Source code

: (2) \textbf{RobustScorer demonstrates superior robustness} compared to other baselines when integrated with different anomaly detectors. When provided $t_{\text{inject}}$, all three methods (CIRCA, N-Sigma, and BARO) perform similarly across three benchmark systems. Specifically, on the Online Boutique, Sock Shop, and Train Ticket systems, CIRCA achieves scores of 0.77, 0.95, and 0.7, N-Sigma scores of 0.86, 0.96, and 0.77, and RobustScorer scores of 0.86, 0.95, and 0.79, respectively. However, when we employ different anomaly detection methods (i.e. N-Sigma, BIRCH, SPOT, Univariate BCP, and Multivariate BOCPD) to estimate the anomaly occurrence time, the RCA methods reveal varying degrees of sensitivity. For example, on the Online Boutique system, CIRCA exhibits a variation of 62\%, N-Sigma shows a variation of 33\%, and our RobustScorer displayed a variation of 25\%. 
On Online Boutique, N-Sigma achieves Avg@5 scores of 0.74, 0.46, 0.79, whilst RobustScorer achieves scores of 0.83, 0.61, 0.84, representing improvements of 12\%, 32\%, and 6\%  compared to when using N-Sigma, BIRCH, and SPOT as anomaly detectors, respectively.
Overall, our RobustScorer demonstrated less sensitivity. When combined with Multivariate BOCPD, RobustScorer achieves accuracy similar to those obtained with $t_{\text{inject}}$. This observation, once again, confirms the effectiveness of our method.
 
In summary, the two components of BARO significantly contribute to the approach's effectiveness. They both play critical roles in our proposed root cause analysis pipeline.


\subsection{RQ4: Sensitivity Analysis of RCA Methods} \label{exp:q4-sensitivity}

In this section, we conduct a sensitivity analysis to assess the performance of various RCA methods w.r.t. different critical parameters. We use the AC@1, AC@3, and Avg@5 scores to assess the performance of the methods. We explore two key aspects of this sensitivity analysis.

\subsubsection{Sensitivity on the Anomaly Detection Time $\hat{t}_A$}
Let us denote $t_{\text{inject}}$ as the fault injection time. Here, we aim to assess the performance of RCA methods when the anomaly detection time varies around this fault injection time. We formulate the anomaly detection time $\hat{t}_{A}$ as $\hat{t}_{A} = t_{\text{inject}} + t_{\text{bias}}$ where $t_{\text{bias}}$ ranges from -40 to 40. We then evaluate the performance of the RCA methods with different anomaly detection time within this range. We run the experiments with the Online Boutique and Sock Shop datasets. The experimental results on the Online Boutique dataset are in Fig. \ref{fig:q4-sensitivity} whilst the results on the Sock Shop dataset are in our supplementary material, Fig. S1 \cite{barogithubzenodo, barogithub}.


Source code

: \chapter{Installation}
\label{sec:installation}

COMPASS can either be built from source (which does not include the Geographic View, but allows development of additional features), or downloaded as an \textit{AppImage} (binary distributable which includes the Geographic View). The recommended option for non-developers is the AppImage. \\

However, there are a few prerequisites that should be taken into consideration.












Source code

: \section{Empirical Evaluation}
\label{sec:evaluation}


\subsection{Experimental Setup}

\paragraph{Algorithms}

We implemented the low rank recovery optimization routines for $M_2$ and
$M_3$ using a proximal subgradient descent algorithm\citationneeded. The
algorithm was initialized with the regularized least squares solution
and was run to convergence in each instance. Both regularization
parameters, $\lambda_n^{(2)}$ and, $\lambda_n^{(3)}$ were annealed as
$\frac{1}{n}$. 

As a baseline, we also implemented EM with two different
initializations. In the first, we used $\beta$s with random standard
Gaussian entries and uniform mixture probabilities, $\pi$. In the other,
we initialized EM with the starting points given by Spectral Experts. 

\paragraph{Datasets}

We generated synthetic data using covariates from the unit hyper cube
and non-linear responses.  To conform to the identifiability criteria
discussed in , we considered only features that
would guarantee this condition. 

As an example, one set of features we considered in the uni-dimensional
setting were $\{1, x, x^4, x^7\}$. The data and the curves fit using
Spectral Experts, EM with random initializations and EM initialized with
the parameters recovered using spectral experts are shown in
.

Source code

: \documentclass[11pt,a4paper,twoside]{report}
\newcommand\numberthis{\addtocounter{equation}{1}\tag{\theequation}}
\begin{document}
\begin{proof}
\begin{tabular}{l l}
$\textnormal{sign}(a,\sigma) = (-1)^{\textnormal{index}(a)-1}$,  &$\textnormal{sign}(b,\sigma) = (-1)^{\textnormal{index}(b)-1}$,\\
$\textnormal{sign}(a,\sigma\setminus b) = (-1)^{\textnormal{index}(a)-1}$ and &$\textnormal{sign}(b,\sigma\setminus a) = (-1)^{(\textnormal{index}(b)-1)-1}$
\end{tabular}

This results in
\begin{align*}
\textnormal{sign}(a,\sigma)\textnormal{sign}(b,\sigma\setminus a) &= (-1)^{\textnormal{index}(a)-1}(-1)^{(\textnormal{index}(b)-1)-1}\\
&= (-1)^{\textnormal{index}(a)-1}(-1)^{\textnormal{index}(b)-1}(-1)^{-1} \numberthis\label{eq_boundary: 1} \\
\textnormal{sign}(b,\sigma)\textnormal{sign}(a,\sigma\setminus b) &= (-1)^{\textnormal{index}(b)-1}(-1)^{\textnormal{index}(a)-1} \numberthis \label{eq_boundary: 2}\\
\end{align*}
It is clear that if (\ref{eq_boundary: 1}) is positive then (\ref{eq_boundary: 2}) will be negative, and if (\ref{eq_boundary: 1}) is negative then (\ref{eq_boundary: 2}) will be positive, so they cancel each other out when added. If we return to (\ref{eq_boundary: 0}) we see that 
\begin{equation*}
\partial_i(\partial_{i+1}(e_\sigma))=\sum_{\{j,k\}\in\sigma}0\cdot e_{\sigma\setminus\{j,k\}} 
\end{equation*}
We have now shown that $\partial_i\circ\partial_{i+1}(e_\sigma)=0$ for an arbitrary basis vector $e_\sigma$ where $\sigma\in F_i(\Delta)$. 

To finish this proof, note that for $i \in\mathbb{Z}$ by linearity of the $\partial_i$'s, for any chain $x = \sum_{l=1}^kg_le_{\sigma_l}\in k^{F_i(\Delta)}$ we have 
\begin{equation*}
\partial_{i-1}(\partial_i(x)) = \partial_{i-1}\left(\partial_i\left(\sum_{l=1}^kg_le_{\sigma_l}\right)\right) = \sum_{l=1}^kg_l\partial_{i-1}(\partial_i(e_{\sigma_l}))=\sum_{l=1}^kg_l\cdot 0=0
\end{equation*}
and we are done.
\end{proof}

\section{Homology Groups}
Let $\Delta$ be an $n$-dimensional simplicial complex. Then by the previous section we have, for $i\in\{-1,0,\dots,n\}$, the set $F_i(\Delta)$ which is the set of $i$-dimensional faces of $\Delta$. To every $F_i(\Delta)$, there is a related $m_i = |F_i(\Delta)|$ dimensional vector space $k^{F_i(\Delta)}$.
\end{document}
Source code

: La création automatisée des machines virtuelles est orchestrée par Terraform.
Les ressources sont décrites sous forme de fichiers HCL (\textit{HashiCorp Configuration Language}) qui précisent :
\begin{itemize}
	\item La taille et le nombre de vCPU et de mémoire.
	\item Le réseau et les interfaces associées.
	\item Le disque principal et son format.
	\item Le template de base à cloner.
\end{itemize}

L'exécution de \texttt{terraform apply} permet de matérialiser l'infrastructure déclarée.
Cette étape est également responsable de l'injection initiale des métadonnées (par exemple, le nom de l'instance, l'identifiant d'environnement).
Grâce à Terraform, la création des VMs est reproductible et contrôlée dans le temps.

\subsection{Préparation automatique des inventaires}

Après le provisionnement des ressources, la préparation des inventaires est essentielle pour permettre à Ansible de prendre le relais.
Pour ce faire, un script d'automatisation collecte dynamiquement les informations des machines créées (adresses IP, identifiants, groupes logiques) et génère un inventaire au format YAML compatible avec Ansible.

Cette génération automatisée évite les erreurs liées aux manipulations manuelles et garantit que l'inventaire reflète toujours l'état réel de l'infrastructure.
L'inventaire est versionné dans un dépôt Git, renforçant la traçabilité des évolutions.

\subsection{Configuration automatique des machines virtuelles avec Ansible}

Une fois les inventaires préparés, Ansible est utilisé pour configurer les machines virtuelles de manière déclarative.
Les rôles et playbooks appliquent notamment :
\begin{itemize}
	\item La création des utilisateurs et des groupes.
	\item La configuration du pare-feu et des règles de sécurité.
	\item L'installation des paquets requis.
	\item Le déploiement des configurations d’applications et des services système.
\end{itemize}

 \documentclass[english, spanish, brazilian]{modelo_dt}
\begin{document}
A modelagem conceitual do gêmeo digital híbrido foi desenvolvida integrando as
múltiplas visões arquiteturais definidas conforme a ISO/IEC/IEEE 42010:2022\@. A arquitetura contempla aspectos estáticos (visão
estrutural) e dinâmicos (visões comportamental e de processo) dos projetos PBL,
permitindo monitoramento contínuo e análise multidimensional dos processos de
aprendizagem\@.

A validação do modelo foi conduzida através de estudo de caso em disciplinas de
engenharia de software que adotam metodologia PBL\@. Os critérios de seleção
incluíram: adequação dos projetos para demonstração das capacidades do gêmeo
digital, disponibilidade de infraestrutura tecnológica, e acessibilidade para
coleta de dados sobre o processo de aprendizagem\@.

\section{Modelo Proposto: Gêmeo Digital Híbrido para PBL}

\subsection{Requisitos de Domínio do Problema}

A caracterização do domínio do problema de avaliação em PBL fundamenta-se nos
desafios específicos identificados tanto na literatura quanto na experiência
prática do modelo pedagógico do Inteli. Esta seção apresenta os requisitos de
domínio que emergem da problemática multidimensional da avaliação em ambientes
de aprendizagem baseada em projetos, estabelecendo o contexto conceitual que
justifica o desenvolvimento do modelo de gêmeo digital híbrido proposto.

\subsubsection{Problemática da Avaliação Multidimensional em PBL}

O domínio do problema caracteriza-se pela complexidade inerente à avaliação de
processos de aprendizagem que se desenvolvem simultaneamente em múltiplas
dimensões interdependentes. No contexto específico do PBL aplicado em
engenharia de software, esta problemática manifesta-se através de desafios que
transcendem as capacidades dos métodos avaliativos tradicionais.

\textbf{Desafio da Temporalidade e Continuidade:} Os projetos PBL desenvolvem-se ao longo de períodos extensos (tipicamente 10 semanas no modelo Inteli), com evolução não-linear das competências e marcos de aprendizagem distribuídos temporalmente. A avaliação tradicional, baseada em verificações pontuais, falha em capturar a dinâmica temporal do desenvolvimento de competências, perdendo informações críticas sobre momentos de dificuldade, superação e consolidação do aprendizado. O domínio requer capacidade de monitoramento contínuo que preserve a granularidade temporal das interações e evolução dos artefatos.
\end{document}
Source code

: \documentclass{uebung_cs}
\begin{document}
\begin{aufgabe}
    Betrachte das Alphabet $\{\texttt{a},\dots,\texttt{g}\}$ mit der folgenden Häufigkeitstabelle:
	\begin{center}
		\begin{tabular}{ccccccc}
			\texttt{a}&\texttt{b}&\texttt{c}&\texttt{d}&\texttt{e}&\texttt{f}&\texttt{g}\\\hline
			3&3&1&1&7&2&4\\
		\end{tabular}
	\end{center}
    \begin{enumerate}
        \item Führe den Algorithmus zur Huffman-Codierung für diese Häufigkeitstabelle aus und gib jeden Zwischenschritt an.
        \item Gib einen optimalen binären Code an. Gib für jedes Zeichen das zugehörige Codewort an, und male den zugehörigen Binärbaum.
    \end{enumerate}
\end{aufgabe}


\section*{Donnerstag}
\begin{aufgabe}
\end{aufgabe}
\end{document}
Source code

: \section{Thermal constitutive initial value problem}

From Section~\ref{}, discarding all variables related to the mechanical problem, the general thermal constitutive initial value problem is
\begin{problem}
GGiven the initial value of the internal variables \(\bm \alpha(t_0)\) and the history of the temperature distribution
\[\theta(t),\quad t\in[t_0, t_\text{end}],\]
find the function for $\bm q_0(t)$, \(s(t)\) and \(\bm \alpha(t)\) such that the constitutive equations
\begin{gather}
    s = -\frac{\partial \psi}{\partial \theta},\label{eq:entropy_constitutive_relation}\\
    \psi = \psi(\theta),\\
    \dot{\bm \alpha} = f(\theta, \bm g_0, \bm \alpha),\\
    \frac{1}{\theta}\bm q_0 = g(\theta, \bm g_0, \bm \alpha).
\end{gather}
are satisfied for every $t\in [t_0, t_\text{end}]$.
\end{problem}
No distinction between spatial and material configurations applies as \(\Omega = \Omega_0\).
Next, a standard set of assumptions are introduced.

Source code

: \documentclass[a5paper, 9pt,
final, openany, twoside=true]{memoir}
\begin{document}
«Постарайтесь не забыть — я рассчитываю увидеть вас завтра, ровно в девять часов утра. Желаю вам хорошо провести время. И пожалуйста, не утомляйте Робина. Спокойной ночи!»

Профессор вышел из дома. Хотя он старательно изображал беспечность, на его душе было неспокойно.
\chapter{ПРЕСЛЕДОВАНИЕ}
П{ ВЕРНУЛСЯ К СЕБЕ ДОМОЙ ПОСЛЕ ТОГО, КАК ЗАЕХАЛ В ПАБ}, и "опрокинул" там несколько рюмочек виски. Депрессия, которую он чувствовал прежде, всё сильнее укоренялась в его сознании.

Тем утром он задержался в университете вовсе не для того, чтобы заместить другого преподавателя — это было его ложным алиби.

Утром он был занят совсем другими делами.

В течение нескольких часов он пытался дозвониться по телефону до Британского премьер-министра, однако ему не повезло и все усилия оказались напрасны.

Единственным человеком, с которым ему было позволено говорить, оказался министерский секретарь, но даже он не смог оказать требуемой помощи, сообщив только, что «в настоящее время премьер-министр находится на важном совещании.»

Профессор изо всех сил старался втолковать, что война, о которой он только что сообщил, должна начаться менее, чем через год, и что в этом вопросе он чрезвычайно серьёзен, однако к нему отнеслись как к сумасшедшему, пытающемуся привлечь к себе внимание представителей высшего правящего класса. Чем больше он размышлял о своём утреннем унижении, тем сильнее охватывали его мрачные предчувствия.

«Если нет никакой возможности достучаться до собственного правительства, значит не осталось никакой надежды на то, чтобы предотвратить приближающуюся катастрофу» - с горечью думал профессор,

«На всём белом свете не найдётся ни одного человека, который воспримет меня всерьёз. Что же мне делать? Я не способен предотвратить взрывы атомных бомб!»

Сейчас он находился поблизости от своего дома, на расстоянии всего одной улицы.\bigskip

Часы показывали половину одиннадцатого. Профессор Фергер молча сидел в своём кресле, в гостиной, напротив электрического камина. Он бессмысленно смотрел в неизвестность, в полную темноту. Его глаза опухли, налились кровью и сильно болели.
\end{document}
________________________________________
**YOUR GOAL**
Going back to the entries above, set down exactly the lines that begin at the one with "Grâce à Terraform, la" and end at the one with "de Domínio do", both included, and nothing else.

**SOLUTION**
Grâce à Terraform, la création des VMs est reproductible et contrôlée dans le temps.

\subsection{Préparation automatique des inventaires}

Après le provisionnement des ressources, la préparation des inventaires est essentielle pour permettre à Ansible de prendre le relais.
Pour ce faire, un script d'automatisation collecte dynamiquement les informations des machines créées (adresses IP, identifiants, groupes logiques) et génère un inventaire au format YAML compatible avec Ansible.

Cette génération automatisée évite les erreurs liées aux manipulations manuelles et garantit que l'inventaire reflète toujours l'état réel de l'infrastructure.
L'inventaire est versionné dans un dépôt Git, renforçant la traçabilité des évolutions.

\subsection{Configuration automatique des machines virtuelles avec Ansible}

Une fois les inventaires préparés, Ansible est utilisé pour configurer les machines virtuelles de manière déclarative.
Les rôles et playbooks appliquent notamment :
\begin{itemize}
	\item La création des utilisateurs et des groupes.
	\item La configuration du pare-feu et des règles de sécurité.
	\item L'installation des paquets requis.
	\item Le déploiement des configurations d’applications et des services système.
\end{itemize}

 \documentclass[english, spanish, brazilian]{modelo_dt}
\begin{document}
A modelagem conceitual do gêmeo digital híbrido foi desenvolvida integrando as
múltiplas visões arquiteturais definidas conforme a ISO/IEC/IEEE 42010:2022\@. A arquitetura contempla aspectos estáticos (visão
estrutural) e dinâmicos (visões comportamental e de processo) dos projetos PBL,
permitindo monitoramento contínuo e análise multidimensional dos processos de
aprendizagem\@.

A validação do modelo foi conduzida através de estudo de caso em disciplinas de
engenharia de software que adotam metodologia PBL\@. Os critérios de seleção
incluíram: adequação dos projetos para demonstração das capacidades do gêmeo
digital, disponibilidade de infraestrutura tecnológica, e acessibilidade para
coleta de dados sobre o processo de aprendizagem\@.

\section{Modelo Proposto: Gêmeo Digital Híbrido para PBL}

\subsection{Requisitos de Domínio do Problema}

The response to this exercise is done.